OUTCOME OF MITOCHONDRIAL CYTOPATHIES PRESENTING WITH LIVER INVOLVEMENT

Abstract

Aim: In the absence of a readily available diagnostic test for mitochondrial cytopathies (MC) we investigated clinical features of children with liver dysfunction eventually diagnosed with MC. Methods: A retrospective review of cases referred to a tertiary centre between 1991 and 2004 was made.
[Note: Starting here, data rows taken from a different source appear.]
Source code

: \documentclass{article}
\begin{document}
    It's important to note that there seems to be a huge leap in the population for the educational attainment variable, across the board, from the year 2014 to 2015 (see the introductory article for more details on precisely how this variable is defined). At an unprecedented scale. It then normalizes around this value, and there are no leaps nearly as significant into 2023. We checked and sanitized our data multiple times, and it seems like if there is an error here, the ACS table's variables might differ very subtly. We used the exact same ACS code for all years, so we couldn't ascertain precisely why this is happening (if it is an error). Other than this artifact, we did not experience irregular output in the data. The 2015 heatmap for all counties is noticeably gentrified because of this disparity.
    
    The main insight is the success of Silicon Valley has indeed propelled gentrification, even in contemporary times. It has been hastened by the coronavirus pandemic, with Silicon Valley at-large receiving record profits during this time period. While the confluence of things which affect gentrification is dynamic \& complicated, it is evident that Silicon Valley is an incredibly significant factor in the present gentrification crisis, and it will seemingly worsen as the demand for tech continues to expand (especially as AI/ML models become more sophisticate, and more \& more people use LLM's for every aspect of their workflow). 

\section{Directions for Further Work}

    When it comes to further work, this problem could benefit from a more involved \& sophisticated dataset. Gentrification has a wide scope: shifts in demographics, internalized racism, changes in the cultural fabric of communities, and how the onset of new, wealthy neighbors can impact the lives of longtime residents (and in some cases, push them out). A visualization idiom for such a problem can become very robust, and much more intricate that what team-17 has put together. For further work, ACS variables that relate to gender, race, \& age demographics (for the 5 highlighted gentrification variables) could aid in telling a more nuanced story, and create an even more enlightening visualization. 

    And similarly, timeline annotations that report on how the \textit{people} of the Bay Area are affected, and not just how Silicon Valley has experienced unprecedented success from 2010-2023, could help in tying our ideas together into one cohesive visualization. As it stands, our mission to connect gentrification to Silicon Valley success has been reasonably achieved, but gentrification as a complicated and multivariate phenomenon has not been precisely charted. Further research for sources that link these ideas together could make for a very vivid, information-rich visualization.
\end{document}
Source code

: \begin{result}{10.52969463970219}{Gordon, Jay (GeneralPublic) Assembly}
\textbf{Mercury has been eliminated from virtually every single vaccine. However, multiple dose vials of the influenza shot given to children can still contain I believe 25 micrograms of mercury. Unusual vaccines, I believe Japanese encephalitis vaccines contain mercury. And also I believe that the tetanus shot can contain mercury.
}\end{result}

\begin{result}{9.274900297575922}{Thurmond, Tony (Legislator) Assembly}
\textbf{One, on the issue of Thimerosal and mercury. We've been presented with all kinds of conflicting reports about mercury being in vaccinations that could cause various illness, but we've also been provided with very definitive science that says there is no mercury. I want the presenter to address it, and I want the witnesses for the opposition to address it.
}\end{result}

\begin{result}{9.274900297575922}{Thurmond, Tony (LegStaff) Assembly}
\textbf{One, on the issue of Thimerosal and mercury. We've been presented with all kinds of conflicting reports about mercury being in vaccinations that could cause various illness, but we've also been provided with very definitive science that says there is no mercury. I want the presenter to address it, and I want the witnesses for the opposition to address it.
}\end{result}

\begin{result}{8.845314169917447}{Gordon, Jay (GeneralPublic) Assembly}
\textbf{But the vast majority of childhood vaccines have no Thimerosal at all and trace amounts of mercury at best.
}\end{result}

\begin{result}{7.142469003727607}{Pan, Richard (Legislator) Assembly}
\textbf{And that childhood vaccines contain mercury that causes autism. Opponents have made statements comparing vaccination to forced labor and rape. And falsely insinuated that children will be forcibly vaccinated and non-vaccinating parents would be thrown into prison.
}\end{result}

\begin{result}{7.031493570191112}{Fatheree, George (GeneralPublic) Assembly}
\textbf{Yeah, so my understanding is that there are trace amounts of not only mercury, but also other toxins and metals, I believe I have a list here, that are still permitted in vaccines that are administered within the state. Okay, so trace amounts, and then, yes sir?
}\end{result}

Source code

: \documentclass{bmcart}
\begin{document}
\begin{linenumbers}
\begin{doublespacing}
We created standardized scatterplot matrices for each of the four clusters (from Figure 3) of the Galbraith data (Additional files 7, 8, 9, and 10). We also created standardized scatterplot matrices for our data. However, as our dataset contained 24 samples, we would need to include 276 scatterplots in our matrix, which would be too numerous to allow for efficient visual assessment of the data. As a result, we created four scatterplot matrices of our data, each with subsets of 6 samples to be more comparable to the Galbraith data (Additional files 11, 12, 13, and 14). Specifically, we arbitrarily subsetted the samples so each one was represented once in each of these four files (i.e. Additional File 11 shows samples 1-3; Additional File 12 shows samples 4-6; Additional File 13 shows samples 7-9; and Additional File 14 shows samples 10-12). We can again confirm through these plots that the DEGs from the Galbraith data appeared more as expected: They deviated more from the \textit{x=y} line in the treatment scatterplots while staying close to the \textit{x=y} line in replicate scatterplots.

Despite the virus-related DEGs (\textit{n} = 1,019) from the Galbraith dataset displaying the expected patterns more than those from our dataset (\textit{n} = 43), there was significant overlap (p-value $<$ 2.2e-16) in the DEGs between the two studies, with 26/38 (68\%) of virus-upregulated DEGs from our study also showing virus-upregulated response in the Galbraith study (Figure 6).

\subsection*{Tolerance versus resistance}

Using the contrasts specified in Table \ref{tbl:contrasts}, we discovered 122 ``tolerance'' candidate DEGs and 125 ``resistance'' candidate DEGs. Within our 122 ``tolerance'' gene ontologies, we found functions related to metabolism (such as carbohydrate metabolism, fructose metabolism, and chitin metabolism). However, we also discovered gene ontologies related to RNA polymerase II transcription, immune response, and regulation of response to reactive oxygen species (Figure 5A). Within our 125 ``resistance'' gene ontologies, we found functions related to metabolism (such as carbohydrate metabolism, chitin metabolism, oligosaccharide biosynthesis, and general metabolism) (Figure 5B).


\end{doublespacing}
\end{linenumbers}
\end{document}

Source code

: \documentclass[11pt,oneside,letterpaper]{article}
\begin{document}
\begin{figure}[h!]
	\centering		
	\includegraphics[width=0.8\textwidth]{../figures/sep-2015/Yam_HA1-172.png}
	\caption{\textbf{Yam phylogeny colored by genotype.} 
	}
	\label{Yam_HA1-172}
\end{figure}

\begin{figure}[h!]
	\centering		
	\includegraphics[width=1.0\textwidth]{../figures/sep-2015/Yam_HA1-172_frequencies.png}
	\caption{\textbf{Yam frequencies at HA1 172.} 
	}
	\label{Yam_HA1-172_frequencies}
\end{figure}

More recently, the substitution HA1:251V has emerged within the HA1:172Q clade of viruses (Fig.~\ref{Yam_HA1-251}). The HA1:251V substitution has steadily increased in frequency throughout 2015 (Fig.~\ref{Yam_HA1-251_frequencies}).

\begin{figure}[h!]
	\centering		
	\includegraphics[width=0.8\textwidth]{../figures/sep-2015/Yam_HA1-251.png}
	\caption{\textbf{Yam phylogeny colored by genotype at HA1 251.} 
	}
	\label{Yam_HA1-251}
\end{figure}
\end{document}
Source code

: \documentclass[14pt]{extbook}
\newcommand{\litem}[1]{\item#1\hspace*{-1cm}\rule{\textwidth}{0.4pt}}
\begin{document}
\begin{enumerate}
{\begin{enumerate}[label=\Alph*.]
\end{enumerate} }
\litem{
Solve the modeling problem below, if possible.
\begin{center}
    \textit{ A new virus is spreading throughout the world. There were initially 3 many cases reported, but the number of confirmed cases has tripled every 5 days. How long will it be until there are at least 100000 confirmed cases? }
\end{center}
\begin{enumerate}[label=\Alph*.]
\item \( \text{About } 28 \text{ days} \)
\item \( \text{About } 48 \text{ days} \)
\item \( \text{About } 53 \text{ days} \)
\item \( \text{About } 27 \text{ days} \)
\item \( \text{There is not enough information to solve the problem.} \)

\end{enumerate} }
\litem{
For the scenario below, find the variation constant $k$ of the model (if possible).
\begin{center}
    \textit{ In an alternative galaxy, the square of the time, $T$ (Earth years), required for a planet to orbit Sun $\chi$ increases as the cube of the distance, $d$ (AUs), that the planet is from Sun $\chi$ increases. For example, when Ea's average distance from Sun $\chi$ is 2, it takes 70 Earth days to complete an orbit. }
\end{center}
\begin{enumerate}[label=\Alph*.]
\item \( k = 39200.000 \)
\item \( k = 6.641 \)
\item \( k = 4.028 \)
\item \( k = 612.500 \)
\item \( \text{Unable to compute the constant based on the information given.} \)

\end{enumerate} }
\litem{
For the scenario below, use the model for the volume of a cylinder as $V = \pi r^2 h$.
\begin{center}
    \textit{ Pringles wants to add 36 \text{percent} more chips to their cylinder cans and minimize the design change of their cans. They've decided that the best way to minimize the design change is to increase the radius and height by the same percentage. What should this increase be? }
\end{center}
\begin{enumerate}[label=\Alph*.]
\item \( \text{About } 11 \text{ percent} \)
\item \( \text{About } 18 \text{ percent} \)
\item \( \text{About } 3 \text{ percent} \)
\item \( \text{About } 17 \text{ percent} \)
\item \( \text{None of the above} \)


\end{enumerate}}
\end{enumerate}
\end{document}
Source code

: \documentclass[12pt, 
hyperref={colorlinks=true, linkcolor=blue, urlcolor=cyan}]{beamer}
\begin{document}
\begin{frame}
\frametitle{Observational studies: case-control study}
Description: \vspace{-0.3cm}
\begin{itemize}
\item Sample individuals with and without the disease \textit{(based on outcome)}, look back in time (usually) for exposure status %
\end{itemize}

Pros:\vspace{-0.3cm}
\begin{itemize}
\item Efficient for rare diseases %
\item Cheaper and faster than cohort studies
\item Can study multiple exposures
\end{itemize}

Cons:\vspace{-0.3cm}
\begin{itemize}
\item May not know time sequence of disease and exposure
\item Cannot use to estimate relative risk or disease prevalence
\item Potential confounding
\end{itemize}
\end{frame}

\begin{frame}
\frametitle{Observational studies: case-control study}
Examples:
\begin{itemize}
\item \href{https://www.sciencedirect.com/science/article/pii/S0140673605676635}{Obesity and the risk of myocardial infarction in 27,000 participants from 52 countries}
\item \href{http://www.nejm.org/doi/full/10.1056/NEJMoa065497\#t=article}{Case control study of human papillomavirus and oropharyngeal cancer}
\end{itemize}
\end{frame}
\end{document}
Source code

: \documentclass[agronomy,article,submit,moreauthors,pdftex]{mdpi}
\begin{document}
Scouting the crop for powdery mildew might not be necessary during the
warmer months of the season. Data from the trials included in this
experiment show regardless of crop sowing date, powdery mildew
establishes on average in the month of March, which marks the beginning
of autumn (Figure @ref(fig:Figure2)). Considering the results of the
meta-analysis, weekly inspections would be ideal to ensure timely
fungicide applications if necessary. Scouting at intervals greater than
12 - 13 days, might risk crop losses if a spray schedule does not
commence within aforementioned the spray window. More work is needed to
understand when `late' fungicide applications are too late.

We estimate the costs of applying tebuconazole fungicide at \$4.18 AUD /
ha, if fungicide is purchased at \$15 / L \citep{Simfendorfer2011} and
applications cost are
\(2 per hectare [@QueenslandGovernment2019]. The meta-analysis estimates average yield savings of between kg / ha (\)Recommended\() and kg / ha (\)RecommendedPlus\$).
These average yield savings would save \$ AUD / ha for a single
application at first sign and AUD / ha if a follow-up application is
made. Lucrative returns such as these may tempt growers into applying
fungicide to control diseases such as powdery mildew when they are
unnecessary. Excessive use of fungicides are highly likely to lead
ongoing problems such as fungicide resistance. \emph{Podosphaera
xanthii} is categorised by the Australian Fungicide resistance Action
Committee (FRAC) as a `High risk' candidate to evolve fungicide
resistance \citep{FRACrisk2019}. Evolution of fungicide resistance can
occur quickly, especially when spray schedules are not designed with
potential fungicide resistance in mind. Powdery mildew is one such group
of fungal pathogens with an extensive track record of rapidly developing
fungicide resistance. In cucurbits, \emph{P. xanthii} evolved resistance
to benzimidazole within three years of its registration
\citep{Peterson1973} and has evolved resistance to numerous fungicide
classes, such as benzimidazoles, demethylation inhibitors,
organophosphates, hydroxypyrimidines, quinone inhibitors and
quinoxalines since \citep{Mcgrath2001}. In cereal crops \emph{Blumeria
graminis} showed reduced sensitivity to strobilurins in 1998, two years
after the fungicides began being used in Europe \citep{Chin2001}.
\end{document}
Diagnostic criteria included: a) reduced muscle respiratory enzyme complex I-V activity (<20% of age adjusted mean value), b) presence of mt DNA mutations, c) clinical evidence of a recognised mitochondrial syndrome, or d) combination of suggestive biochemical and radiological features (elevated serum and/or CSF lactate, abnormal brain MRI), family history and reduced enzyme activity (20-40%). Results: 24 children (17 male, 71%) were identified. Median age at presentation was 0.33y (range,0-5).12 (50%) children were from consanguineous families. Presenting features were acute liver failure (ALF)(10), biochemical liver dysfunction (12), and hepatosplenomegaly (2). Extrahepatic involvement included neurological (18), haematological (3), renal (5), pancreatic (2) and failure to thrive (8). Median serum lactate was 3.45 mmol/L (range,0.9-17.0) and CSF lactate 1.5 mmol/L (range,1-6.45). Brain MRI was abnormal in 11/15 children with either atrophy or changes in the brain stem or basal ganglia. Diagnosis was confirmed on muscle or liver enzymology in 20 [deficiency of complexes IV (9), I (5), I & IV (2) and II & III (4)] and mt DNA analysis in 1. Alpers (2), Leigh (1) and Pearson sy. (1) were diagnosed in 4 patients. 14 children died at a median age of 1.8y (range, 0-5.4). 2 boys underwent transplantation due to deepening liver failure. One of them died from progressive respiratory failure 10 months later. The other is well with normal neurodevelopment and graft function 3y post-transplant. Of the 10 survivors, 2 have cirrhosis, while in 8 the liver function stabilised after a median follow up of 3.9y (range, 0.5-13.8). Conclusions: MC should be sought in all children with cryptogenic liver disease, including ALF. Of the non-invasive clinical tests only brain MRI appears to be helpful Overall prognosis is poor and consideration of liver transplantation should be confined to those without neurological involvement.